Seems like quite a leap (and yeah, I’m sure I fulfill those requirements too).
A couple of years after getting my Degree in Software Engineering, I went back to uni part time to get my MSc. Apart from being a massive drain on my time and money for the best part of 3 years, I came out of it mentally exhausted, with virtually no new skills. In fact, it prevented my from staying up to date with ‘real’ industry skills/trends so I felt like I had taken a backwards step. Still at least I have MSc after my name, which by the way is totally irrelevant!
I hear you, Conor. That’s the problem with Game Development course, the universities are years behind the industry in this.
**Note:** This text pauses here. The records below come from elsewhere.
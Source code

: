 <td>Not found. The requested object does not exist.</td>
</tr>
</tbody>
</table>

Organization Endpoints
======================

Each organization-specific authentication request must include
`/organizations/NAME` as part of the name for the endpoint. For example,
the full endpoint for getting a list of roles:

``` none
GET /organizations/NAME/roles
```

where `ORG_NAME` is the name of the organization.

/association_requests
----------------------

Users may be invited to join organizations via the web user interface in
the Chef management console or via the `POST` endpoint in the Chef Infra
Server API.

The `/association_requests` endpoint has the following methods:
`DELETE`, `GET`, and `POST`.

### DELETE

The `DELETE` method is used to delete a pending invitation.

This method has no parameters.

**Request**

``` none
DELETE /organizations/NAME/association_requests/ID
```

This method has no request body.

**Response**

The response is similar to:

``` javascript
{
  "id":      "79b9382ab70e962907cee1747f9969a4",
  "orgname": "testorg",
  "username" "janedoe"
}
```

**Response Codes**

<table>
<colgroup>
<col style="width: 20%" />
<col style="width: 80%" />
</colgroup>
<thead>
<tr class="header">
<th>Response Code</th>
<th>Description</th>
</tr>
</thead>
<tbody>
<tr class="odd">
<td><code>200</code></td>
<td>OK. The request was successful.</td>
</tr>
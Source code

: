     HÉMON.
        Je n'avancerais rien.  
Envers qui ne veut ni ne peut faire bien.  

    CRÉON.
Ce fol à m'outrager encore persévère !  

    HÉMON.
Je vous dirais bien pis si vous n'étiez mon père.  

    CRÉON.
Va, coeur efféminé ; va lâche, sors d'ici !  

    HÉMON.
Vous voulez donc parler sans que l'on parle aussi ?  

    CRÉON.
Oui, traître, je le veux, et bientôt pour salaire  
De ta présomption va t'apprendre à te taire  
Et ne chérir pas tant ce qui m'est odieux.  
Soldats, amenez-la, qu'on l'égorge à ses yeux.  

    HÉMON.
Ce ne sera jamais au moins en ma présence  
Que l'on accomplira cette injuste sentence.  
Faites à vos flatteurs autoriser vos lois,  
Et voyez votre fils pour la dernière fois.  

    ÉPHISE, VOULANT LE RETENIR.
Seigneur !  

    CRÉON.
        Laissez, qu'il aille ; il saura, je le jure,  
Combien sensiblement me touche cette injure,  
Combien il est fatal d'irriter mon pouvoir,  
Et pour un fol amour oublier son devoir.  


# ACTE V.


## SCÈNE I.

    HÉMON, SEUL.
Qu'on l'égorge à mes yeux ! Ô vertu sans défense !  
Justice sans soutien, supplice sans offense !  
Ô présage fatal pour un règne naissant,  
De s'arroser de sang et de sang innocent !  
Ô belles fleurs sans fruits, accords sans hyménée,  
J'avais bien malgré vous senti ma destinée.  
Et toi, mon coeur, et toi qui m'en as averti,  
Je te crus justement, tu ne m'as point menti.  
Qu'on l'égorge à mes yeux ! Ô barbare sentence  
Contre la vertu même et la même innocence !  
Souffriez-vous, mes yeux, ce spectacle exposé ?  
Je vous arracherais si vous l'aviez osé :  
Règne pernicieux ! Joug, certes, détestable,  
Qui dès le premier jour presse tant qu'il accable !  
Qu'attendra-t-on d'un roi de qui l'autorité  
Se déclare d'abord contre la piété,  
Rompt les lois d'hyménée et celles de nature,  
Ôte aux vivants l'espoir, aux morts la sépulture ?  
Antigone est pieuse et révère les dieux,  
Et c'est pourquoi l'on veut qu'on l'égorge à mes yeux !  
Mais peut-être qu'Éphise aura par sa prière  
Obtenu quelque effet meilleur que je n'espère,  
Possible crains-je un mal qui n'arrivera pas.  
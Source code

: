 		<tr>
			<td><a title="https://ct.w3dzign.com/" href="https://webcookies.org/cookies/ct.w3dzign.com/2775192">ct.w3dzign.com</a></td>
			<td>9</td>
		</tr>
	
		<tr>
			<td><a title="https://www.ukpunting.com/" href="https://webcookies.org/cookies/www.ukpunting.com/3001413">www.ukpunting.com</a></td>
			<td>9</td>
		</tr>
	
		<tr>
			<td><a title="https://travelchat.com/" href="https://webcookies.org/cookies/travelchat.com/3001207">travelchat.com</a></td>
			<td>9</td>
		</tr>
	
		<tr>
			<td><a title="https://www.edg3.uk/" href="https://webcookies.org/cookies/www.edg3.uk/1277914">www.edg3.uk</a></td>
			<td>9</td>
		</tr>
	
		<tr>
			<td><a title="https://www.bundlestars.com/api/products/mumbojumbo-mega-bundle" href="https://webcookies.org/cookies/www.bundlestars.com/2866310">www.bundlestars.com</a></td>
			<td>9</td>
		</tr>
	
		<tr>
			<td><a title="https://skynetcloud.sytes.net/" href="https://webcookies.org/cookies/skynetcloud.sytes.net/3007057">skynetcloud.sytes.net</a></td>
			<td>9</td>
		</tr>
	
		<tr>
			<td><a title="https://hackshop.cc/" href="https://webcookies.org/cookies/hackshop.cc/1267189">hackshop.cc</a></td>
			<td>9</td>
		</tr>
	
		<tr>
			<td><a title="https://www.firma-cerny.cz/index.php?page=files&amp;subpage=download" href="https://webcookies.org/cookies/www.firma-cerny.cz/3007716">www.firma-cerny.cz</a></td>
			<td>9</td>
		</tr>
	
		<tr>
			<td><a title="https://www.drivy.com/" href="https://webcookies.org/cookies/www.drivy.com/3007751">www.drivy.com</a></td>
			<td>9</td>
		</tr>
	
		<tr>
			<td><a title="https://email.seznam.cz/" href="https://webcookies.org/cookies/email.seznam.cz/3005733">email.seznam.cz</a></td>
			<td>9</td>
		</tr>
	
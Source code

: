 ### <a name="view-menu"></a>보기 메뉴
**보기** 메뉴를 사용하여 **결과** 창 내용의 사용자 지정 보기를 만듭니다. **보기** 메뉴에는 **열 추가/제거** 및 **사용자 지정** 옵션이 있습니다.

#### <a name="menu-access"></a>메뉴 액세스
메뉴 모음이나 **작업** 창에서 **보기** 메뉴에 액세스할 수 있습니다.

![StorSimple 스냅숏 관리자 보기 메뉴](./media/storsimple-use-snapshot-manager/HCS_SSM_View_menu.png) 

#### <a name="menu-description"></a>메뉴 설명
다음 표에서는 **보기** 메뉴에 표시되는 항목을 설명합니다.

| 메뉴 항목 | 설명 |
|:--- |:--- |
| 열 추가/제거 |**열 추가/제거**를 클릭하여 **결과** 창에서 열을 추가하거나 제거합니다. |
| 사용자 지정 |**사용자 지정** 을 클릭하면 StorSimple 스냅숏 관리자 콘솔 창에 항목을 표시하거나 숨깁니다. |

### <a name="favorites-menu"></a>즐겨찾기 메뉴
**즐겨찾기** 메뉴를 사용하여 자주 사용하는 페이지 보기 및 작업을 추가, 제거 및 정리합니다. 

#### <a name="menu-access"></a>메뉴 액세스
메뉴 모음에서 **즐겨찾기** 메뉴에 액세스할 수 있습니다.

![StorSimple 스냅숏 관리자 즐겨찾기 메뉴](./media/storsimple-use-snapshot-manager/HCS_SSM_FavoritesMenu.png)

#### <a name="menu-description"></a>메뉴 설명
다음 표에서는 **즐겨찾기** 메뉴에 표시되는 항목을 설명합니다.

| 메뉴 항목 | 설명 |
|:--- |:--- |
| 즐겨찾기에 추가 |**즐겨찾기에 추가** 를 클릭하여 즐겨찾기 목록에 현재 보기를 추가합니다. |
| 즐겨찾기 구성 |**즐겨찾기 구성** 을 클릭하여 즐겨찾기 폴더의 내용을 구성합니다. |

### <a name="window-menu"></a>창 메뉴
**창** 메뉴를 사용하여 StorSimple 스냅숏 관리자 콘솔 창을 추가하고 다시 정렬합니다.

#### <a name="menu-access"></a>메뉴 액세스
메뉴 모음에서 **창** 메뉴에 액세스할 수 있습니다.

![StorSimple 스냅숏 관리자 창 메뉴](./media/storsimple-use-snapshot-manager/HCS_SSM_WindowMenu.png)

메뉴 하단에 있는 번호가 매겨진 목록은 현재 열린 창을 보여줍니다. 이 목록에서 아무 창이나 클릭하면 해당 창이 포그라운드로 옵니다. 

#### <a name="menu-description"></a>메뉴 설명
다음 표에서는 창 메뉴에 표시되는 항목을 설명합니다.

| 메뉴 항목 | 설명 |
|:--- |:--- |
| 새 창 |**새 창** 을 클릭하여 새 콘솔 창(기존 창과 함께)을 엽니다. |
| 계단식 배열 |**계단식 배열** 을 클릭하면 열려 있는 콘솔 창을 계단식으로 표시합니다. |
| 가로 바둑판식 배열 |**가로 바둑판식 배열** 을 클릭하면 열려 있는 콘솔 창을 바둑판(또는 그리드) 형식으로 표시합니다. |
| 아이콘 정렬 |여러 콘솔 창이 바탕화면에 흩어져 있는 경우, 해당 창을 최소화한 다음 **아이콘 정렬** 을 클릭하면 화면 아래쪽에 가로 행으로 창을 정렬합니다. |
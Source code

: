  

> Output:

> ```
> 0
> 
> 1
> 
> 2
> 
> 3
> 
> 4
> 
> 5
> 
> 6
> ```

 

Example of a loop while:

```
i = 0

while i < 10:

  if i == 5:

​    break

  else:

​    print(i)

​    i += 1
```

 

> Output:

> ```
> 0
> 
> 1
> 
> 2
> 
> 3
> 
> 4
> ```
I’m just very conscious that I have a degree in Genetics and not something IT-related. And I enjoy learning in a group setting.
I’m with Conor – granted I dropped out of my last year of my computers degree – but it was constantly playing catchup with the real world – and only really got interesting in the final year – I found the first couple of years were so easy as to be laughable and the final year, which touched on stuff I’d never done, was wildly complex and no fun at all.
Maybe better to do some shorter more specific courses?
-pj
Obviously with only two points of data it’s hardly a trend but still.
Any suggestions on course? To be honest I could care less about the qualification – I just need some help in doing the whole programming thing.
Well, I can tell you to steer away from the HNC in Software Engineering – little bit of database, little bit of java and not an awful lot else.
But not sure where I can steer you towards.
– pj
Well, I used to teach in Lisburn Tech and the depth is not what it should be.
I guess I need a Cocoa trainer!
There is a Cocoa course taught at Stanford. The course materials are on the web at:
http://www.stanford.edu/class/cs193e/
No lectures on iTunesU though.
You can see some of the OU course materials at:
http://www.open.ac.uk/openlearn/home.php
Scott Stevenson does Cocoa tutoring (or used to):
http://theocacao.com/document.page/274
Ian
Cheers Ian – we’ve a lot of Cocoa learning links on xcake.org already but I’d not seen that Stanford one before!
Do you have any IT qualifications that you could use to apply for credit transfer and thus skip the level 1 courses? Have a word with the regional office.
That said, it could be worse: you could have Team working in distributed environments (M253) as a compulsory course.